Here’s the simple security step that most developers aren’t thinking about. Machines talk to other machines, whether they are servers, laptops, applications or mobile devices. Those communications must be secure. Encryption gives users the assurance that their machine is communicating with the machine it should be talking to and that those communications are secure from eavesdropping. Keys and certificates are the tools that the machine uses to validate the machine identities on both sides of the communications.
Here’s where it gets nasty. If you allow your machine’s identity to become compromised, you run the risk of a stranger taking control of your machine, impersonating you and doing things you probably don’t want them to be doing. Much of the mobile app world (and others) just don’t seem to realize the impact of loosely controlled machine identities. That was certainly the case with the majority of stock trading apps investigated by IOActive.
IOActive researcher Alejandro Hernández looked at 21 leading stock trading apps and found that 68% of Android and iOS apps failed to validate SSL certificates. What does this mean and why is it serious? Naked Security breaks it down, “When you engage in a secure connection using HTTPS you’re given a public key by the system you’re connecting to and that key is signed by a digital certificate that identifies them. Anyone can create a certificate but unless the details in it have been vouched for by a CA (Certificate Authority) it’s deemed untrustworthy.” What’s the impact? “If apps don’t bother to check if a CA has vouched for a certificate then all bets are off. Any certificate could be presented, by anybody, without setting off any alarms.”

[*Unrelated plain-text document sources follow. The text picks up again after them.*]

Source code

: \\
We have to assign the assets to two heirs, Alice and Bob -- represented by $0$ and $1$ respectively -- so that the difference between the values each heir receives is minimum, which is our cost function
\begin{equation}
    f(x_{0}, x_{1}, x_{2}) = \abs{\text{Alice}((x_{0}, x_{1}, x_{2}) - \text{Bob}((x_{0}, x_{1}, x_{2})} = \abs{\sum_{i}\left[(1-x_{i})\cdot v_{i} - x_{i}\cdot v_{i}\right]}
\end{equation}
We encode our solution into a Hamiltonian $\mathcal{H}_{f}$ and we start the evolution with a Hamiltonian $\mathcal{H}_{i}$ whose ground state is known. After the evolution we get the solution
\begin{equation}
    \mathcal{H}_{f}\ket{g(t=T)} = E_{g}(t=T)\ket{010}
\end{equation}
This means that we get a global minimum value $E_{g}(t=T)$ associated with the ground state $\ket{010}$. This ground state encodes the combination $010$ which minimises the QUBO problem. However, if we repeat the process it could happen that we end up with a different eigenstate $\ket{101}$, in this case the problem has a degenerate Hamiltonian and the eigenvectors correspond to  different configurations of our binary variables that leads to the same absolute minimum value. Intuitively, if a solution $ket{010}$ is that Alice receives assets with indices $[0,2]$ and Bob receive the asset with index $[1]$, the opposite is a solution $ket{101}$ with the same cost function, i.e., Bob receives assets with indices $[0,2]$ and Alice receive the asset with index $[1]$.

Granted, it is a bit surprising that certificate security could be so lax for apps that have so much potential financial impact. But it becomes downright alarming when you remember that this is not our first time down this road. The industry should have learned its lesson when banking apps faced similar problems with online banking security in 2013. At that time, IOActive found that 40% of iOS banking apps accepted TLS certificates without validating them. (Even two years later IOActive discovered that 12.5% of banking apps still did not validate certificates.)

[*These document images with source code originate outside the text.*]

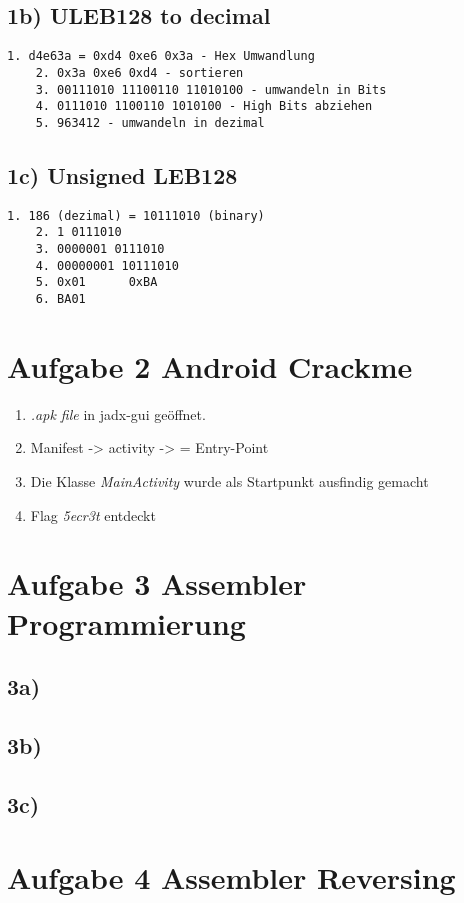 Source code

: \subsection*{1b) ULEB128 to decimal}

\begin{lstlisting}[]
    1. d4e63a = 0xd4 0xe6 0x3a - Hex Umwandlung
    2. 0x3a 0xe6 0xd4 - sortieren
    3. 00111010 11100110 11010100 - umwandeln in Bits
    4. 0111010 1100110 1010100 - High Bits abziehen
    5. 963412 - umwandeln in dezimal
\end{lstlisting}

\subsection*{1c) Unsigned LEB128}

\begin{lstlisting}[]
    1. 186 (dezimal) = 10111010 (binary)
    2. 1 0111010
    3. 0000001 0111010
    4. 00000001 10111010
    5. 0x01      0xBA
    6. BA01
\end{lstlisting}

\section*{Aufgabe 2 Android Crackme}

\begin{enumerate}
    \item \textit{.apk file} in jadx-gui geöffnet.
    \item Manifest -> activity -> = Entry-Point
    \item Die Klasse \textit{MainActivity} wurde als Startpunkt ausfindig gemacht
    \item Flag \textit{5ecr3t} entdeckt
\end{enumerate}



\section*{Aufgabe 3 Assembler Programmierung}

\subsection*{3a)}

\subsection*{3b)}

\subsection*{3c)}


\section*{Aufgabe 4 Assembler Reversing}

If an app does not properly validate a certificate, it opens the door to security risks such as man-in-the middle attacks and increases the likelihood of users accessing phishing sites.
It appears that we have hit snooze one too many times on the certificate security wake up call. It’s past time that we realized the importance of protecting machine identities, especially for apps that support the financial industry. One way to improve that awareness is to build certificate management into the development process. DevOps automation is one tactic that will help ensure that proper certificate security measures are not overlooked.
How secure are the apps that your enterprise relies on? Can you track and validate mobile certificates?